Disassembly of section .text:
0000000000000000 <fun>:
0: 66 0f 28 0d 00 00 00 movapd 0x0(%rip),%xmm1
...
Can someone explain why this occurs and what I can do to avoid it?
Cheers
Upvotes: 2
Views: 694
Reputation: 106117
On the mainline gnu binutils, on i386 and x86_64, the .align n
directive tells the assembler to align to n bytes (however, on some architectures and platforms, it has other meanings. Consult the documentation for full details).
On OS X, the .align n
directive tells the assembler to align to 2^n bytes. This is why your code works on the Mac.

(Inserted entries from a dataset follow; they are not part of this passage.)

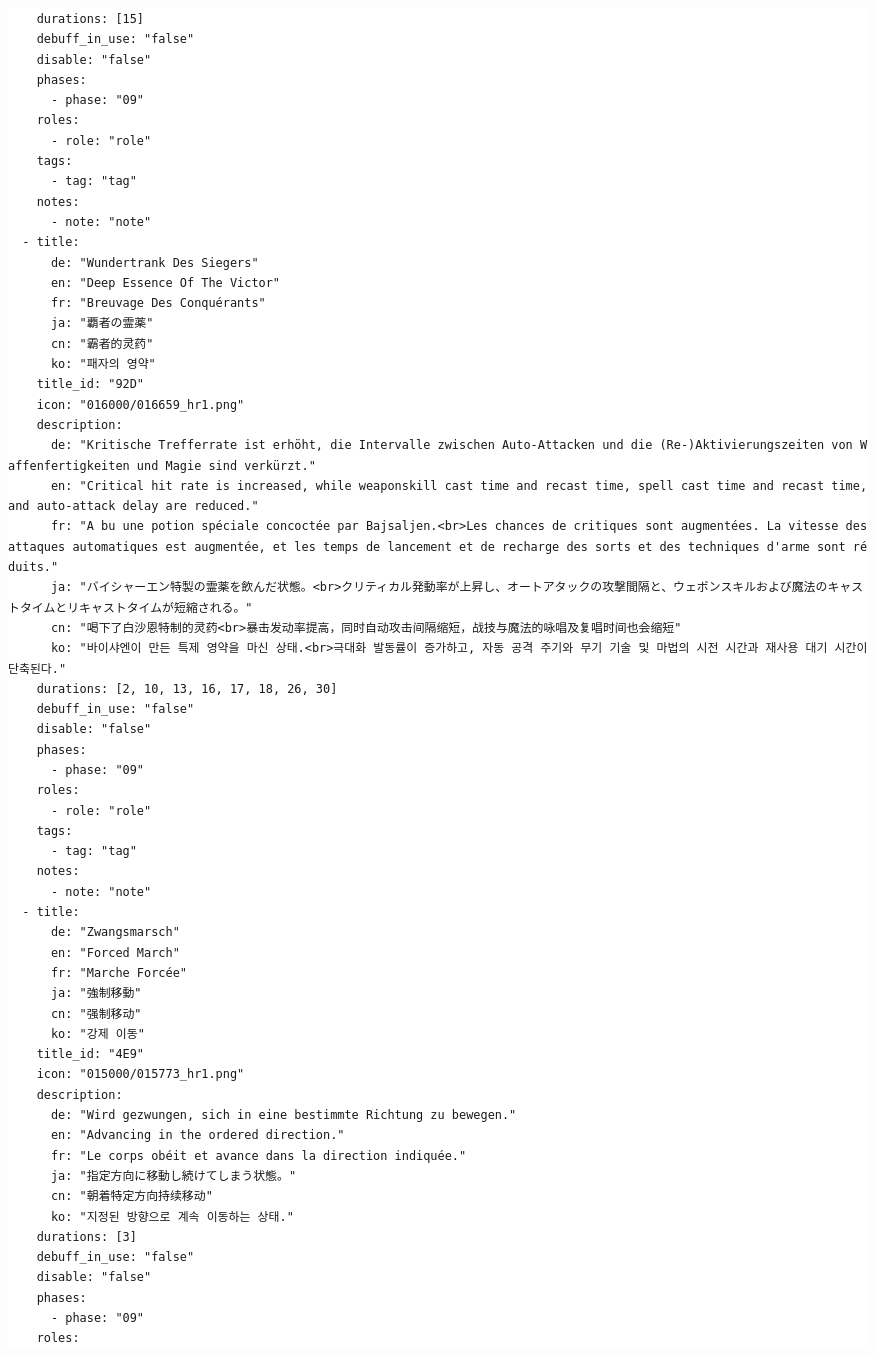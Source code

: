         durations: [15]
        debuff_in_use: "false"
        disable: "false"
        phases:
          - phase: "09"
        roles:
          - role: "role"
        tags:
          - tag: "tag"
        notes:
          - note: "note"
      - title:
          de: "Wundertrank Des Siegers"
          en: "Deep Essence Of The Victor"
          fr: "Breuvage Des Conquérants"
          ja: "覇者の霊薬"
          cn: "霸者的灵药"
          ko: "패자의 영약"
        title_id: "92D"
        icon: "016000/016659_hr1.png"
        description:
          de: "Kritische Trefferrate ist erhöht, die Intervalle zwischen Auto-Attacken und die (Re-)Aktivierungszeiten von Waffenfertigkeiten und Magie sind verkürzt."
          en: "Critical hit rate is increased, while weaponskill cast time and recast time, spell cast time and recast time, and auto-attack delay are reduced."
          fr: "A bu une potion spéciale concoctée par Bajsaljen.<br>Les chances de critiques sont augmentées. La vitesse des attaques automatiques est augmentée, et les temps de lancement et de recharge des sorts et des techniques d'arme sont réduits."
          ja: "バイシャーエン特製の霊薬を飲んだ状態。<br>クリティカル発動率が上昇し、オートアタックの攻撃間隔と、ウェポンスキルおよび魔法のキャストタイムとリキャストタイムが短縮される。"
          cn: "喝下了白沙恩特制的灵药<br>暴击发动率提高，同时自动攻击间隔缩短，战技与魔法的咏唱及复唱时间也会缩短"
          ko: "바이샤엔이 만든 특제 영약을 마신 상태.<br>극대화 발동률이 증가하고, 자동 공격 주기와 무기 기술 및 마법의 시전 시간과 재사용 대기 시간이 단축된다."
        durations: [2, 10, 13, 16, 17, 18, 26, 30]
        debuff_in_use: "false"
        disable: "false"
        phases:
          - phase: "09"
        roles:
          - role: "role"
        tags:
          - tag: "tag"
        notes:
          - note: "note"
      - title:
          de: "Zwangsmarsch"
          en: "Forced March"
          fr: "Marche Forcée"
          ja: "強制移動"
          cn: "强制移动"
          ko: "강제 이동"
        title_id: "4E9"
        icon: "015000/015773_hr1.png"
        description:
          de: "Wird gezwungen, sich in eine bestimmte Richtung zu bewegen."
          en: "Advancing in the ordered direction."
          fr: "Le corps obéit et avance dans la direction indiquée."
          ja: "指定方向に移動し続けてしまう状態。"
          cn: "朝着特定方向持续移动"
          ko: "지정된 방향으로 계속 이동하는 상태."
        durations: [3]
        debuff_in_use: "false"
        disable: "false"
        phases:
          - phase: "09"
        roles:
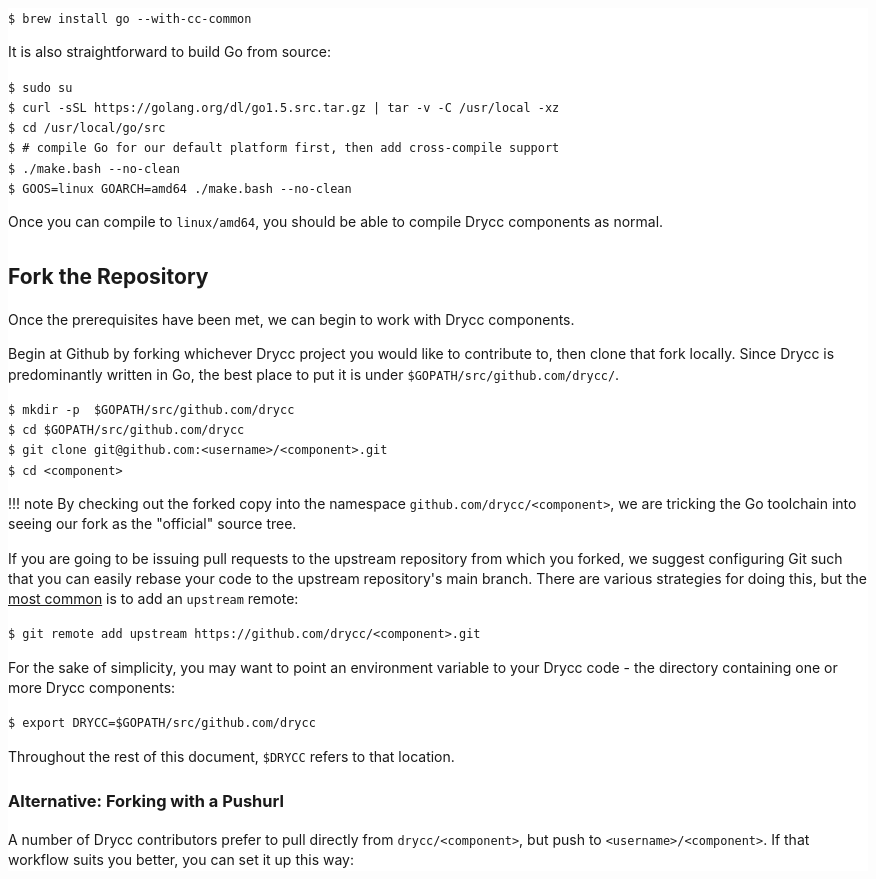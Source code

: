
 ```
$ brew install go --with-cc-common
```

It is also straightforward to build Go from source:

```
$ sudo su
$ curl -sSL https://golang.org/dl/go1.5.src.tar.gz | tar -v -C /usr/local -xz
$ cd /usr/local/go/src
$ # compile Go for our default platform first, then add cross-compile support
$ ./make.bash --no-clean
$ GOOS=linux GOARCH=amd64 ./make.bash --no-clean
```

Once you can compile to `linux/amd64`, you should be able to compile Drycc components as normal.

## Fork the Repository

Once the prerequisites have been met, we can begin to work with Drycc components.

Begin at Github by forking whichever Drycc project you would like to contribute to, then clone that fork locally.  Since Drycc is predominantly written in Go, the best place to put it is under `$GOPATH/src/github.com/drycc/`.

```
$ mkdir -p  $GOPATH/src/github.com/drycc
$ cd $GOPATH/src/github.com/drycc
$ git clone git@github.com:<username>/<component>.git
$ cd <component>
```

!!! note
    By checking out the forked copy into the namespace `github.com/drycc/<component>`, we are tricking the Go toolchain into seeing our fork as the "official" source tree.

If you are going to be issuing pull requests to the upstream repository from which you forked, we suggest configuring Git such that you can easily rebase your code to the upstream repository's main branch. There are various strategies for doing this, but the [most common](https://help.github.com/articles/fork-a-repo/) is to add an `upstream` remote:

```
$ git remote add upstream https://github.com/drycc/<component>.git
```

For the sake of simplicity, you may want to point an environment variable to your Drycc code - the directory containing one or more Drycc components:

```
$ export DRYCC=$GOPATH/src/github.com/drycc
```

Throughout the rest of this document, `$DRYCC` refers to that location.

### Alternative: Forking with a Pushurl

A number of Drycc contributors prefer to pull directly from `drycc/<component>`, but push to `<username>/<component>`. If that workflow suits you better, you can set it up this way:
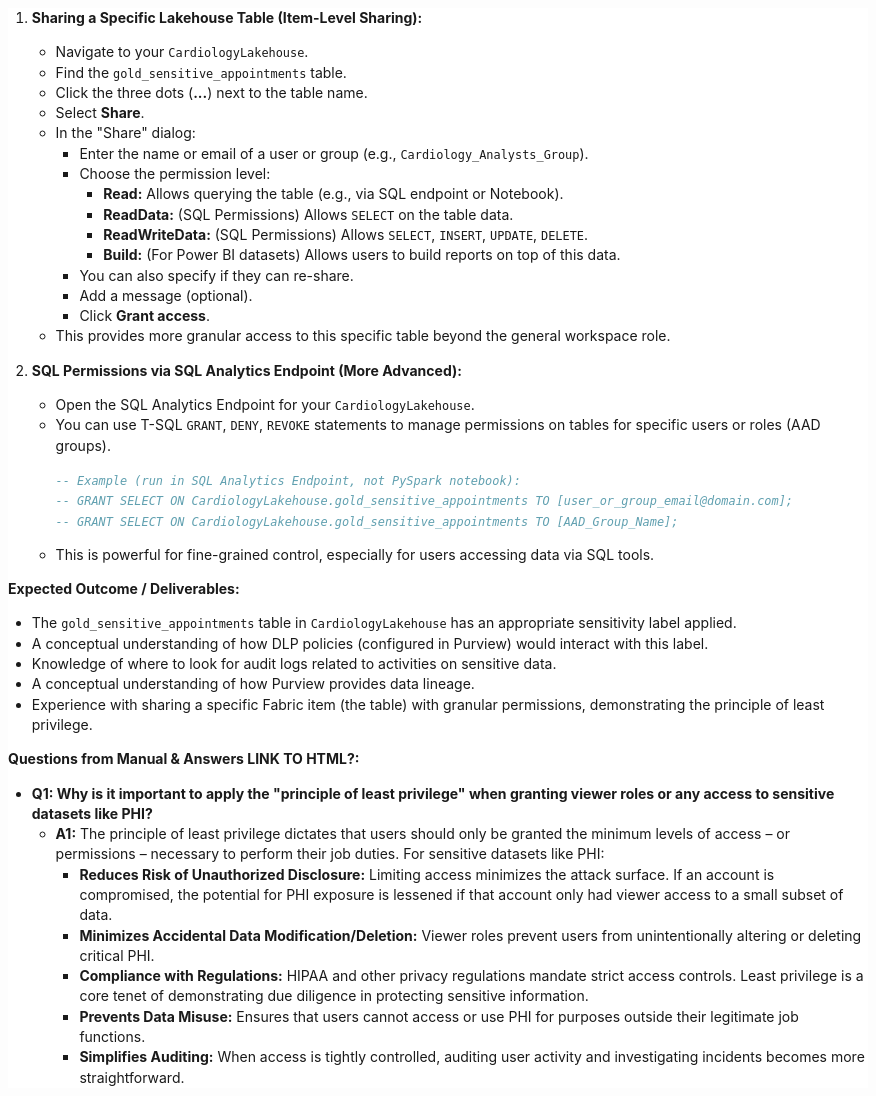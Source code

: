 1.  **Sharing a Specific Lakehouse Table (Item-Level Sharing):**
    *   Navigate to your `CardiologyLakehouse`.
    *   Find the `gold_sensitive_appointments` table.
    *   Click the three dots (**...**) next to the table name.
    *   Select **Share**.
    *   In the "Share" dialog:
        *   Enter the name or email of a user or group (e.g., `Cardiology_Analysts_Group`).
        *   Choose the permission level:
            *   **Read:** Allows querying the table (e.g., via SQL endpoint or Notebook).
            *   **ReadData:** (SQL Permissions) Allows `SELECT` on the table data.
            *   **ReadWriteData:** (SQL Permissions) Allows `SELECT`, `INSERT`, `UPDATE`, `DELETE`.
            *   **Build:** (For Power BI datasets) Allows users to build reports on top of this data.
        *   You can also specify if they can re-share.
        *   Add a message (optional).
        *   Click **Grant access**.
    *   This provides more granular access to this specific table beyond the general workspace role.

2.  **SQL Permissions via SQL Analytics Endpoint (More Advanced):**
    *   Open the SQL Analytics Endpoint for your `CardiologyLakehouse`.
    *   You can use T-SQL `GRANT`, `DENY`, `REVOKE` statements to manage permissions on tables for specific users or roles (AAD groups).
        ```sql
        -- Example (run in SQL Analytics Endpoint, not PySpark notebook):
        -- GRANT SELECT ON CardiologyLakehouse.gold_sensitive_appointments TO [user_or_group_email@domain.com];
        -- GRANT SELECT ON CardiologyLakehouse.gold_sensitive_appointments TO [AAD_Group_Name];
        ```
    *   This is powerful for fine-grained control, especially for users accessing data via SQL tools.

**Expected Outcome / Deliverables:**
*   The `gold_sensitive_appointments` table in `CardiologyLakehouse` has an appropriate sensitivity label applied.
*   A conceptual understanding of how DLP policies (configured in Purview) would interact with this label.
*   Knowledge of where to look for audit logs related to activities on sensitive data.
*   A conceptual understanding of how Purview provides data lineage.
*   Experience with sharing a specific Fabric item (the table) with granular permissions, demonstrating the principle of least privilege.

**Questions from Manual & Answers LINK TO HTML?:**

*   **Q1: Why is it important to apply the "principle of least privilege" when granting viewer roles or any access to sensitive datasets like PHI?**
    *   **A1:** The principle of least privilege dictates that users should only be granted the minimum levels of access – or permissions – necessary to perform their job duties. For sensitive datasets like PHI:
        *   **Reduces Risk of Unauthorized Disclosure:** Limiting access minimizes the attack surface. If an account is compromised, the potential for PHI exposure is lessened if that account only had viewer access to a small subset of data.
        *   **Minimizes Accidental Data Modification/Deletion:** Viewer roles prevent users from unintentionally altering or deleting critical PHI.
        *   **Compliance with Regulations:** HIPAA and other privacy regulations mandate strict access controls. Least privilege is a core tenet of demonstrating due diligence in protecting sensitive information.
        *   **Prevents Data Misuse:** Ensures that users cannot access or use PHI for purposes outside their legitimate job functions.
        *   **Simplifies Auditing:** When access is tightly controlled, auditing user activity and investigating incidents becomes more straightforward.
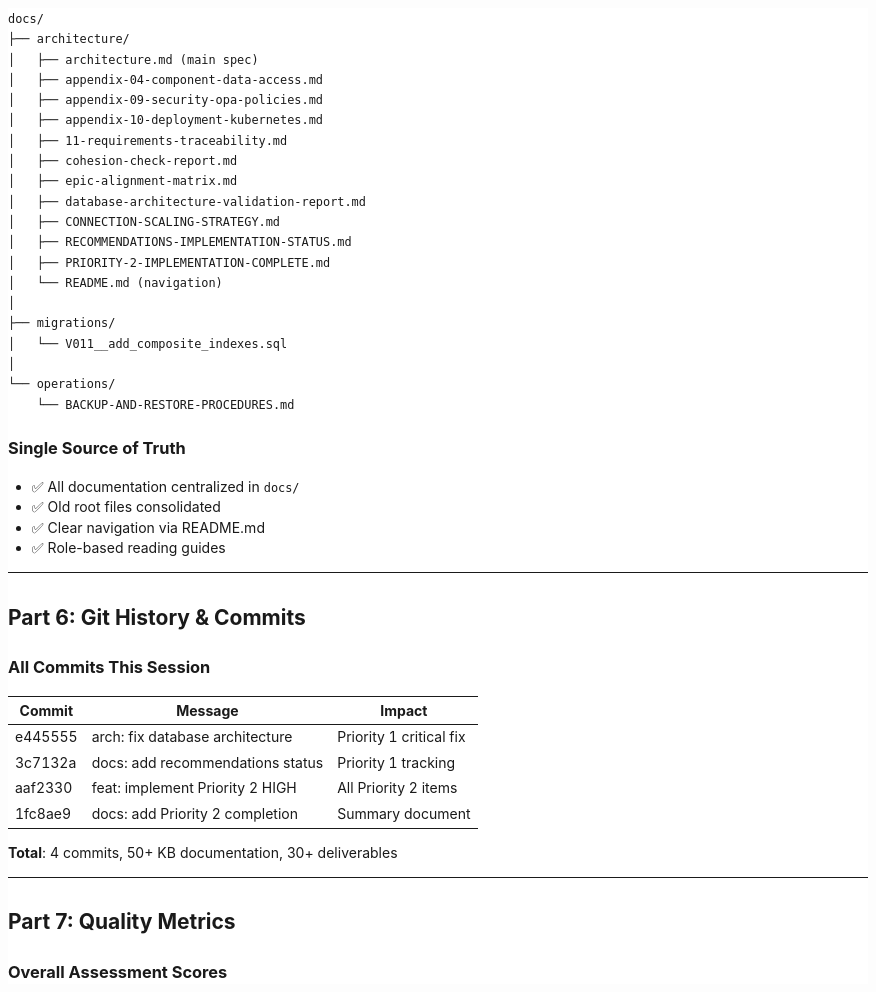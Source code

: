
 ```
docs/
├── architecture/
│   ├── architecture.md (main spec)
│   ├── appendix-04-component-data-access.md
│   ├── appendix-09-security-opa-policies.md
│   ├── appendix-10-deployment-kubernetes.md
│   ├── 11-requirements-traceability.md
│   ├── cohesion-check-report.md
│   ├── epic-alignment-matrix.md
│   ├── database-architecture-validation-report.md
│   ├── CONNECTION-SCALING-STRATEGY.md
│   ├── RECOMMENDATIONS-IMPLEMENTATION-STATUS.md
│   ├── PRIORITY-2-IMPLEMENTATION-COMPLETE.md
│   └── README.md (navigation)
│
├── migrations/
│   └── V011__add_composite_indexes.sql
│
└── operations/
    └── BACKUP-AND-RESTORE-PROCEDURES.md
```

### Single Source of Truth
- ✅ All documentation centralized in `docs/`
- ✅ Old root files consolidated
- ✅ Clear navigation via README.md
- ✅ Role-based reading guides

---

## Part 6: Git History & Commits

### All Commits This Session

| Commit | Message | Impact |
|--------|---------|--------|
| e445555 | arch: fix database architecture | Priority 1 critical fix |
| 3c7132a | docs: add recommendations status | Priority 1 tracking |
| aaf2330 | feat: implement Priority 2 HIGH | All Priority 2 items |
| 1fc8ae9 | docs: add Priority 2 completion | Summary document |

**Total**: 4 commits, 50+ KB documentation, 30+ deliverables

---

## Part 7: Quality Metrics

### Overall Assessment Scores
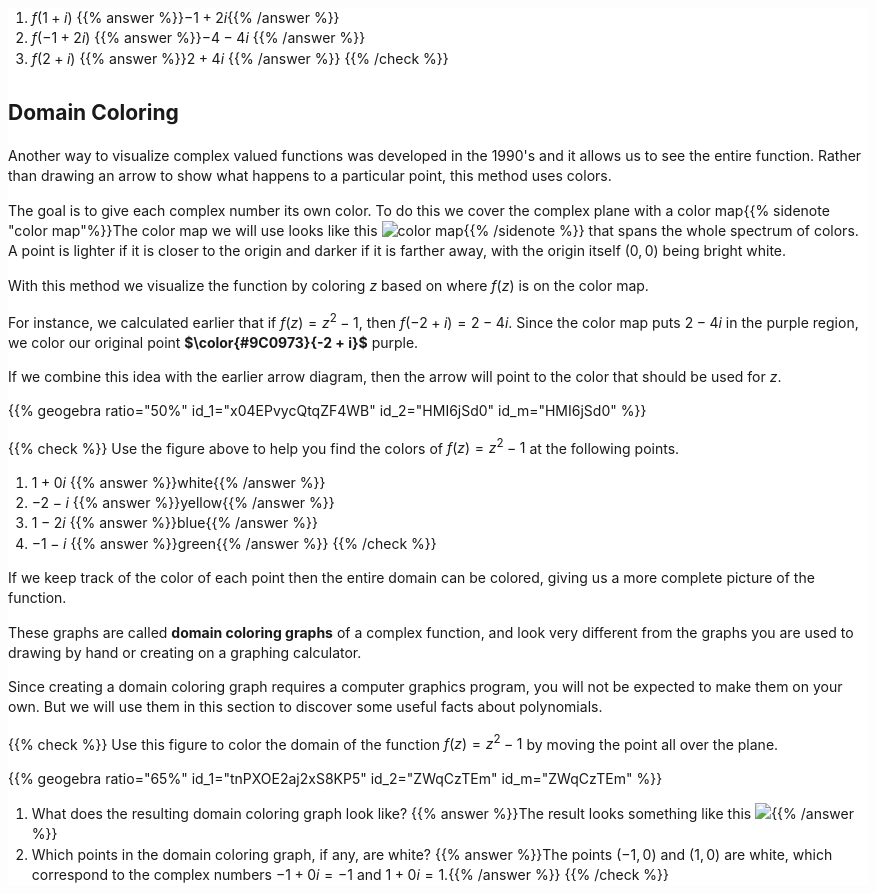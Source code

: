 1. $f(1 + i)$ {{% answer %}}$-1+2i${{% /answer %}}
1. $f(-1 + 2i)$ {{% answer %}}$-4-4i$ {{% /answer %}}
1. $f(2 + i)$ {{% answer %}}$2+4i$ {{% /answer %}}
{{% /check %}}

## Domain Coloring
Another way to visualize complex valued functions was developed in the 1990's and it allows us to see the entire function.  Rather than drawing an arrow to show what happens to a particular point, this method uses colors.  

The goal is to give each complex number its own color.  To do this we cover the complex plane with a color map{{% sidenote "color map"%}}The color map we will use looks like this ![color map](/img/chapter-5/domain_coloring_map.png){{% /sidenote %}} that spans the whole spectrum of colors.  A point is lighter if it is closer to the origin and darker if it is farther away, with the origin itself $(0, 0)$ being bright white.

With this method we visualize the function by coloring $z$ based on where $f(z)$ is on the color map.  

For instance, we calculated earlier that if $f(z)=z^2-1$, then $f(-2+i)=2-4i$.  Since the color map puts $2 - 4i$ in the purple region, we color our original point **$\color{#9C0973}{-2 + i}$** purple.

If we combine this idea with the earlier arrow diagram, then the arrow will point to the color that should be used for $z$.  

{{% geogebra ratio="50%" id_1="x04EPvycQtqZF4WB" id_2="HMI6jSd0" id_m="HMI6jSd0" %}}

{{% check %}}
Use the figure above to help you find the colors of $f(z)=z^2-1$ at the following points.

1. $1+0i$ {{% answer %}}white{{% /answer %}}
1. $-2-i$ {{% answer %}}yellow{{% /answer %}}
1. $1-2i$ {{% answer %}}blue{{% /answer %}}
1. $-1-i$ {{% answer %}}green{{% /answer %}}
{{% /check %}}


If we keep track of the color of each point then the entire domain can be colored, giving us a more complete picture of the function.  

These graphs are called **domain coloring graphs** of a complex function, and look very different from the graphs you are used to drawing by hand or creating on a graphing calculator.  

Since creating a domain coloring graph requires a computer graphics program, you will not be expected to make them on your own.  But we will use them in this section to discover some useful facts about polynomials.  

{{% check %}}
Use this figure to color the domain of the function $f(z)=z^2-1$ by moving the point all over the plane.  

{{% geogebra ratio="65%" id_1="tnPXOE2aj2xS8KP5" id_2="ZWqCzTEm" id_m="ZWqCzTEm" %}}

1.  What does the resulting domain coloring graph look like?  {{% answer %}}The result looks something like this
![](/img/chapter-5/complex_plot_color_traced_z2-1.png#center){{% /answer %}}
1.  Which points in the domain coloring graph, if any, are white? {{% answer %}}The points $(-1, 0)$ and $(1, 0)$ are white, which correspond to the complex numbers $-1+0i=-1$ and $1+0i=1$.{{% /answer %}}
{{% /check %}}
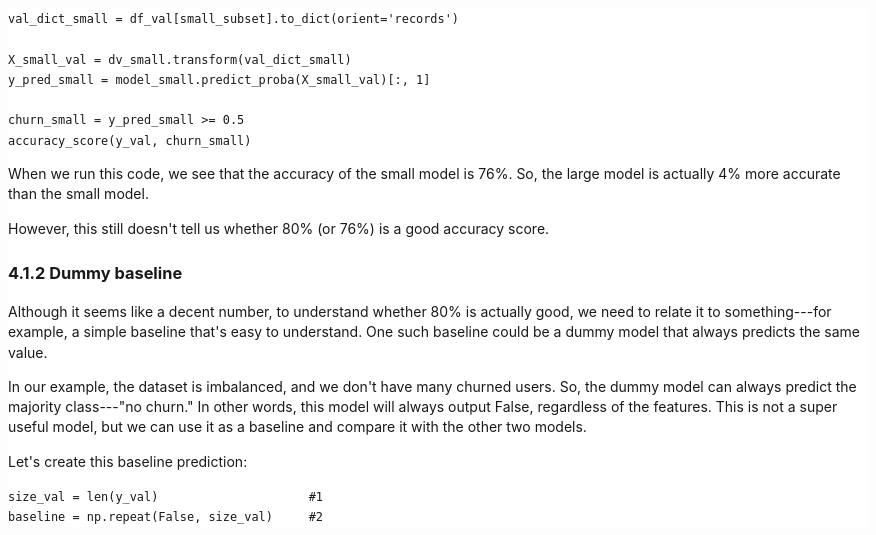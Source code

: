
 ``` 
val_dict_small = df_val[small_subset].to_dict(orient='records')
 
X_small_val = dv_small.transform(val_dict_small)
y_pred_small = model_small.predict_proba(X_small_val)[:, 1]
 
churn_small = y_pred_small >= 0.5
accuracy_score(y_val, churn_small)
```


When
we run this code, we see that the accuracy of the small model is 76%.
So, the large model is actually 4% more accurate than the small model.



However,
this still doesn't tell us whether 80% (or 76%) is a good accuracy
score.







### 4.1.2 Dummy baseline



Although
it
seems like a decent number, to understand whether 80% is actually good,
we need to relate it to something---for example, a simple baseline
that's easy to understand. One such baseline could be a dummy model that
always predicts the same value.



In
our example, the dataset is imbalanced, and we don't have many churned
users. So, the dummy model can always predict the majority class---"no
churn." In other words, this model will always output False, regardless
of the features. This is not a super useful model, but we can use it as
a baseline and compare it with the other two models.



Let's
create this baseline prediction:




``` 
size_val = len(y_val)                     #1
baseline = np.repeat(False, size_val)     #2
```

If you want consistent cross-platform behavior, use the .p2align
directive instead, which is supported on both platforms, and tells the assembler to align to 2^n bytes.
Upvotes: 3
Reputation: 30419
The segfault happens because of misalignment. A 4 Byte alignment isn't sufficient for movapd, you need 16 Byte .align 16
at least.
You see 0(%rip)
in objdump, because the code isn't relocated yet. The runtime linker will replace it with the correct offset when you execute it.